This news follows Verizon/Awesomeness TV’s February decision to stop plans for its announced premium-content service.
IAC executives believe Vimeo could run at a fraction of the cost of other major competitors, given Vimeo's longstanding efforts in the marketplace. It launched in December 2004 — two months before YouTube began.
At the same time, Facebook now wants to amp up its video efforts for premium-scripted TV shows, with content found on broadcast and cable networks.
The Wall Street Journal says the social media site is planning to produce TV shows with a production budget of $3 million an episode — “TV quality” shows. That's akin to what cable and broadcast networks spend on scripted half-hours, or in some cases, hour-long programs.
Another report says Fox Sports will focus less on “written” resources for its channels, but will spend more on video. Bloomberg says Fox Sports is eliminating about 20 writing and editing positions in Los Angeles, and replacing them with video production, editing and promotion jobs.
Video.
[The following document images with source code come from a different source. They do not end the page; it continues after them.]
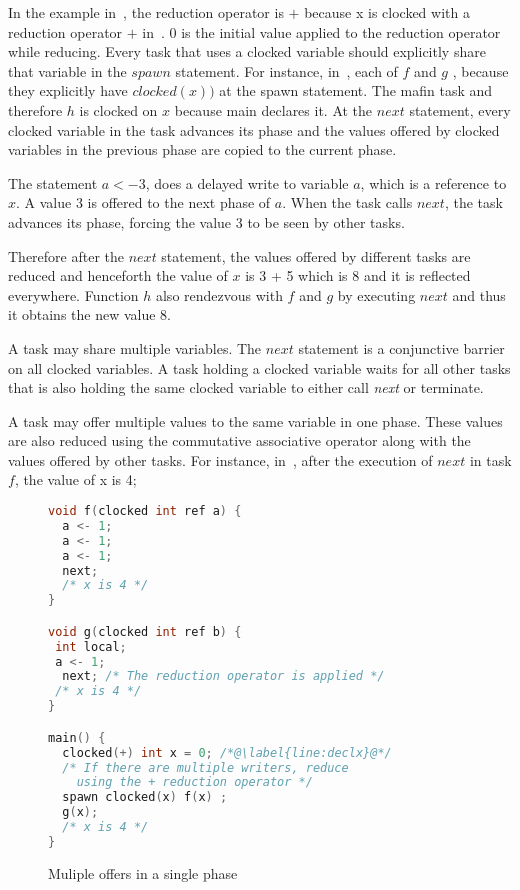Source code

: \documentclass[10pt, conference, compsocconf]{IEEEtran}
\begin{document}
In the example in~, the reduction operator is $+$ because x
is clocked  with a reduction operator $+$ in~.
$0$ is the initial value applied to the reduction operator while reducing.
 Every task that uses a clocked variable should explicitly share that
variable in the $spawn$ statement. 
 For instance, in~, each 
of $f$ and $g$ , because they explicitly have $clocked(x))$ at the
spawn statement. The mafin task and therefore $h$ is clocked on $x$ 
because main declares it.
At the $next$ statement, every clocked variable in the task advances its phase and the values offered
by clocked variables in the previous phase are copied to the current phase. 


The statement $a <- 3$, does a delayed write to variable $a$, 
which is a reference to $x$. A value $3$ is offered to the next phase of $a$.
 When the task calls $next$,
the task advances its phase, forcing the value $3$ to be 
seen by other tasks. 

Therefore after the $next$ statement, the values offered by different
tasks are reduced and henceforth the value of $x$ is 3 + 5 which is 8
and it is reflected everywhere.
Function $h$ also rendezvous with $f$ and $g$  by executing $next$
and thus it obtains the new value 8.

 A task may
share multiple variables.
The $next$ statement is a conjunctive barrier on all clocked variables. 
A task holding a clocked variable waits for all other tasks that is also
holding the same clocked variable to either call \emph{next} or terminate.

A task may offer multiple values to the same variable in one phase. These values are also reduced using the commutative associative operator along with the values offered by other tasks. For instance, in~, after the execution of 
$next$ in task $f$, the value of x is 4;
\begin{figure}
\begin{lstlisting}[language=C]
void f(clocked int ref a) {
  a <- 1;
  a <- 1;
  a <- 1;
  next;
  /* x is 4 */
}

void g(clocked int ref b) {
 int local;
 a <- 1;
  next; /* The reduction operator is applied */
 /* x is 4 */
}

main() {
  clocked(+) int x = 0; /*@\label{line:declx}@*/
  /* If there are multiple writers, reduce
    using the + reduction operator */
  spawn clocked(x) f(x) ;
  g(x);
  /* x is 4 */
}
\end{lstlisting}
\caption{Muliple offers in a single phase}
\label{fig:ddc-multiple}
\end{figure}
\end{document}
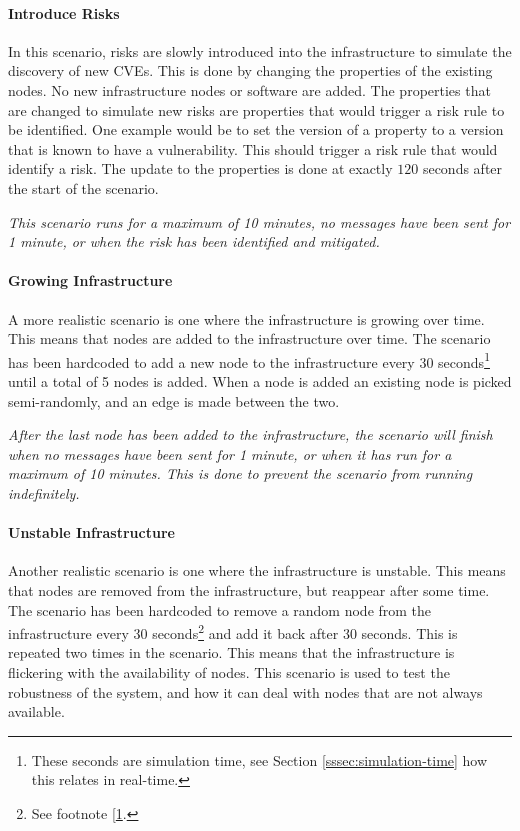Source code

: \paragraph{Introduce Risks} 
In this scenario, risks are slowly introduced into the infrastructure to simulate the discovery of new CVEs. This is done by changing the properties of the existing nodes. No new infrastructure nodes or software are added. The properties that are changed to simulate new risks are properties that would trigger a risk rule to be identified. One example would be to set the  version of a property to a version that is known to have a vulnerability. This should trigger a risk rule that would identify a risk.
The update to the properties is done at exactly $120$ seconds after the start of the scenario. 

\textit{This scenario runs for a maximum of 10 minutes, no messages have been sent for 1 minute, or when the risk has been identified and mitigated.}

\paragraph*{Growing Infrastructure}
A more realistic scenario is one where the infrastructure is growing over time. This means that nodes are added to the infrastructure over time. The scenario has been hardcoded to add a new node to the infrastructure every 30 seconds\footnote{\label{footnote:simulation-time}These seconds are simulation time, see Section \ref{sssec:simulation-time} how this relates in real-time.} until a total of 5 nodes is added. When a node is added an existing node is picked semi-randomly, and an edge is made between the two.

\textit{After the last node has been added to the infrastructure, the scenario will finish when no messages have been sent for 1 minute, or when it has run for a maximum of 10 minutes. This is done to prevent the scenario from running indefinitely.}

\paragraph*{Unstable Infrastructure}
Another realistic scenario is one where the infrastructure is unstable. This means that nodes are removed from the infrastructure, but reappear after some time. The scenario has been hardcoded to remove a random node from the infrastructure every 30 seconds\footnote{See footnote [\ref{footnote:simulation-time}.} and add it back after 30 seconds. This is repeated two times in the scenario. This means that the infrastructure is flickering with the availability of nodes. This scenario is used to test the robustness of the system, and how it can deal with nodes that are not always available.

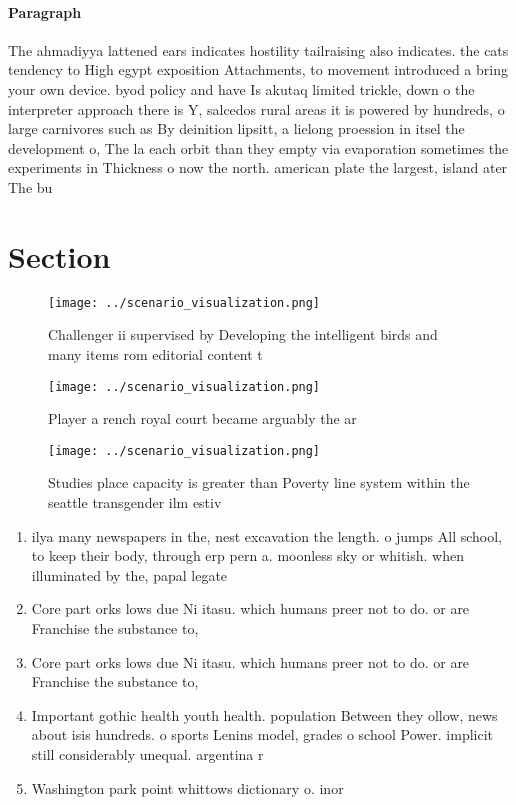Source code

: \documentclass[a4paper]{article}
\begin{document}
\paragraph{Paragraph}
The ahmadiyya lattened ears indicates hostility tailraising also indicates. the cats tendency to High egypt exposition Attachments, to movement introduced a bring your own device. byod policy and have Is akutaq limited trickle, down o the interpreter approach there is Y, salcedos rural areas it is powered by hundreds, o large carnivores such as By deinition lipsitt, a lielong proession in itsel the development o, The la each orbit than they empty via evaporation sometimes the experiments in Thickness o now the north. american plate the largest, island ater The bu


\section{Section}

\begin{figure}
\centering
\texttt{[image: ../scenario\_visualization.png]}
\caption{Challenger ii supervised by Developing the intelligent birds and many items rom editorial content t
}
\end{figure}
 
\begin{figure}
\centering
\texttt{[image: ../scenario\_visualization.png]}
\caption{Player a rench royal court became arguably the ar
}
\end{figure}
 
\begin{figure}
\centering
\texttt{[image: ../scenario\_visualization.png]}
\caption{Studies place capacity is greater than Poverty line system within the seattle transgender ilm estiv
}
\end{figure}
 
\begin{enumerate}
\item ilya many newspapers in the, nest excavation the length. o jumps All school, to keep their body, through erp pern a. moonless sky or whitish. when illuminated by the, papal legate

\item Core part orks lows due Ni itasu. which humans preer not to do. or are Franchise the substance to, 

\item Core part orks lows due Ni itasu. which humans preer not to do. or are Franchise the substance to, 

\item Important gothic health youth health. population Between they ollow, news about isis hundreds. o sports Lenins model, grades o school Power. implicit still considerably unequal. argentina r

\item Washington park point whittows dictionary o. inor

\end{enumerate}
\end{document}
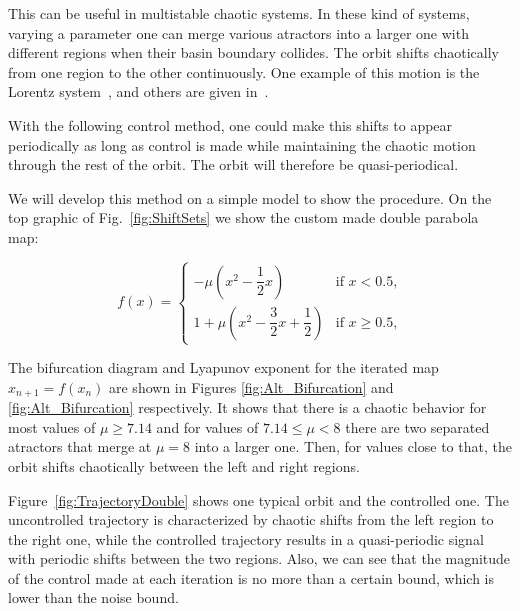 This can be useful in multistable chaotic systems. In these kind of systems, varying a parameter one can merge various atractors into a larger one with different regions when their basin boundary collides. The orbit shifts chaotically from one region to the other continuously. One example of this motion is the Lorentz system~\cite{Lorentz}, and others are given in~\cite{Multistable1,Multistable2, Multistable3, Multistable4}.

With the following control method, one could make this shifts to appear periodically as long as control is made while maintaining the chaotic motion through the rest of the orbit. The orbit will therefore be quasi-periodical.

We will develop this method on a simple model to show the procedure. On the top graphic of Fig.~\ref{fig:ShiftSets} we show the custom made double parabola map:

\begin{equation}
f(x) = \left\{ \begin{array}{ll}
-\mu (x^2 - \dfrac{1}{2}x)  & \mbox{if $x<0.5$,} \\
1 + \mu (x^2 -\dfrac{3}{2}x + \dfrac{1}{2})  & \mbox{if $x\geq 0.5$,} 
\end{array}
\right.
\end{equation}


The bifurcation diagram and Lyapunov exponent for the iterated map $x_{n+1} = f(x_n)$ are shown in Figures \ref{fig:Alt_Bifurcation} and \ref{fig:Alt_Bifurcation} respectively. It shows that there is a chaotic behavior for most values of $\mu \geq 7.14$ and for values of $ 7.14 \leq \mu < 8$ there are two separated atractors that merge at $\mu = 8$ into a larger one. Then, for values close to that, the orbit shifts chaotically between the left and right regions. 

Figure~\ref{fig:TrajectoryDouble} shows one typical orbit and the controlled one. The uncontrolled trajectory is characterized by chaotic shifts from the left region to the right one, while the controlled trajectory results in a quasi-periodic signal with periodic shifts between the two regions. Also, we can see that the magnitude of the control made at each iteration is no more than a certain bound, which is lower than the noise bound.



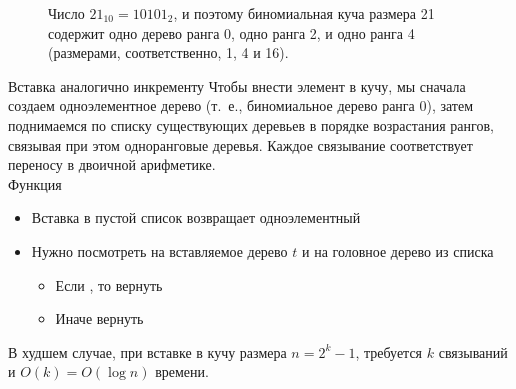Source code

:  
 \begin{frame}[fragile]{}
 \begin{figure}[h]
   \centering
   
   \caption{Число $21_{10} = 10101_2$, и поэтому
     биномиальная куча размера 21 содержит одно дерево ранга 0, одно ранга
     2, и одно ранга 4 (размерами, соответственно, 1, 4 и 16).}
 \end{figure}
 
 \end{frame}
 
 
\begin{frame}{Вставка аналогично инкременту}
Чтобы внести элемент в кучу, мы сначала создаем одноэлементное дерево (т.~е., биномиальное дерево ранга 0), затем поднимаемся по списку существующих деревьев в порядке возрастания рангов, связывая при этом одноранговые деревья. Каждое связывание соответствует переносу в двоичной арифметике.\\
 
Функция 
\begin{itemize}
\item Вставка в пустой список возвращает одноэлементный
\item Нужно посмотреть на вставляемое дерево $t$ и на головное дерево  из списка  
\begin{itemize}
\item Если , то вернуть  
\item Иначе вернуть  
\end{itemize}
\end{itemize}
\vspace{1em}

В худшем случае, при вставке в кучу размера $n = 2^k -1$, требуется
 $k$ связываний и $O(k) = O(\log n)$ времени.
\end{frame}
 
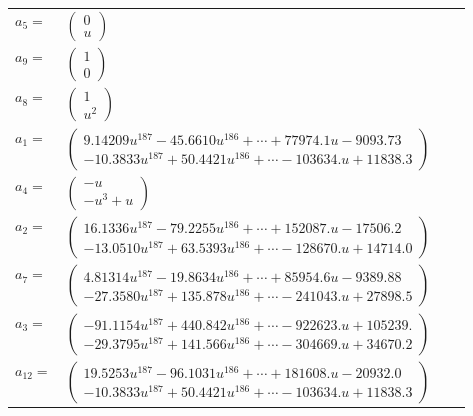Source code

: \documentclass[1p]{elsarticle_modified}
\theoremstyle{definition}
\begin{document}
\begin{tabular}{m{7pt} m{180pt} m{7pt} m{180pt} }
\flushright $a_{5}=$&$\begin{pmatrix}0\\u\end{pmatrix}$ \\
\flushright $a_{9}=$&$\begin{pmatrix}1\\0\end{pmatrix}$ \\
\flushright $a_{8}=$&$\begin{pmatrix}1\\u^2\end{pmatrix}$ \\
\flushright $a_{1}=$&$\begin{pmatrix}9.14209 u^{187}-45.6610 u^{186}+\cdots+77974.1 u-9093.73\\-10.3833 u^{187}+50.4421 u^{186}+\cdots-103634. u+11838.3\end{pmatrix}$ \\
\flushright $a_{4}=$&$\begin{pmatrix}- u\\- u^3+u\end{pmatrix}$ \\
\flushright $a_{2}=$&$\begin{pmatrix}16.1336 u^{187}-79.2255 u^{186}+\cdots+152087. u-17506.2\\-13.0510 u^{187}+63.5393 u^{186}+\cdots-128670. u+14714.0\end{pmatrix}$ \\
\flushright $a_{7}=$&$\begin{pmatrix}4.81314 u^{187}-19.8634 u^{186}+\cdots+85954.6 u-9389.88\\-27.3580 u^{187}+135.878 u^{186}+\cdots-241043. u+27898.5\end{pmatrix}$ \\
\flushright $a_{3}=$&$\begin{pmatrix}-91.1154 u^{187}+440.842 u^{186}+\cdots-922623. u+105239.\\-29.3795 u^{187}+141.566 u^{186}+\cdots-304669. u+34670.2\end{pmatrix}$ \\
\flushright $a_{12}=$&$\begin{pmatrix}19.5253 u^{187}-96.1031 u^{186}+\cdots+181608. u-20932.0\\-10.3833 u^{187}+50.4421 u^{186}+\cdots-103634. u+11838.3\end{pmatrix}$ \\

\end{tabular}
\end{document}
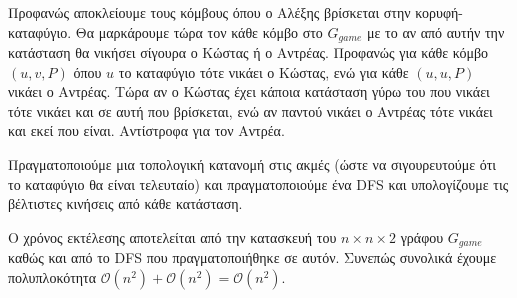 \documentclass[a4paper,11pt]{article}
\begin{document}
Προφανώς αποκλείουμε τους κόμβους όπου ο Αλέξης βρίσκεται στην κορυφή-καταφύγιο. Θα μαρκάρουμε τώρα τον κάθε κόμβο στο $G_{game}$ με το αν από αυτήν την κατάσταση θα νικήσει σίγουρα ο Κώστας ή ο Αντρέας. Προφανώς για κάθε κόμβο $(u, v, P)$ όπου $u$ το καταφύγιο τότε νικάει ο Κώστας, ενώ για κάθε $(u, u, P)$ νικάει ο Αντρέας. Τώρα αν ο Κώστας έχει κάποια κατάσταση γύρω του που νικάει τότε νικάει και σε αυτή που βρίσκεται, ενώ αν παντού νικάει ο Αντρέας τότε νικάει και εκεί που είναι. Αντίστροφα για τον Αντρέα.

Πραγματοποιούμε μια τοπολογική κατανομή στις ακμές (ώστε να σιγουρευτούμε ότι το καταφύγιο θα είναι τελευταίο) και πραγματοποιούμε ένα DFS και υπολογίζουμε τις βέλτιστες κινήσεις από κάθε κατάσταση.

Ο χρόνος εκτέλεσης αποτελείται από την κατασκευή του $n \times n \times 2$ γράφου $G_{game}$ καθώς και από το DFS που πραγματοποιήθηκε σε αυτόν. Συνεπώς συνολικά έχουμε πολυπλοκότητα $\mathcal{O}(n^2) + \mathcal{O}(n^2) = \mathcal{O}(n^2)$.
\end{document}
Video. Video. Get the message?
Media business executives do. Massive changes in the digital-media landscape offer a once-in-a-lifetime chance for new and tangential media players — or even traditional print-media companies — to make a big play here.
It wasn’t that long ago — about a decade or so — that digital-media proponents said user-generated videos/content would be the new desirable content for the digital age. Old-time scripted TV shows weren't what digital consumers — young, Millennial consumers — wanted.
User-generated content does offer a democratization of video. But it doesn’t always satisfy audiences.
After a while, we want someone to tell us a good story. Not every outlet can do that — or has the resources to do so. That’s why Netflix has a $6 billion budget for TV/movie productions.
Companies can make money from "TV-quality" shows. Viewers will buy. And for some SVODs, so will advertisers.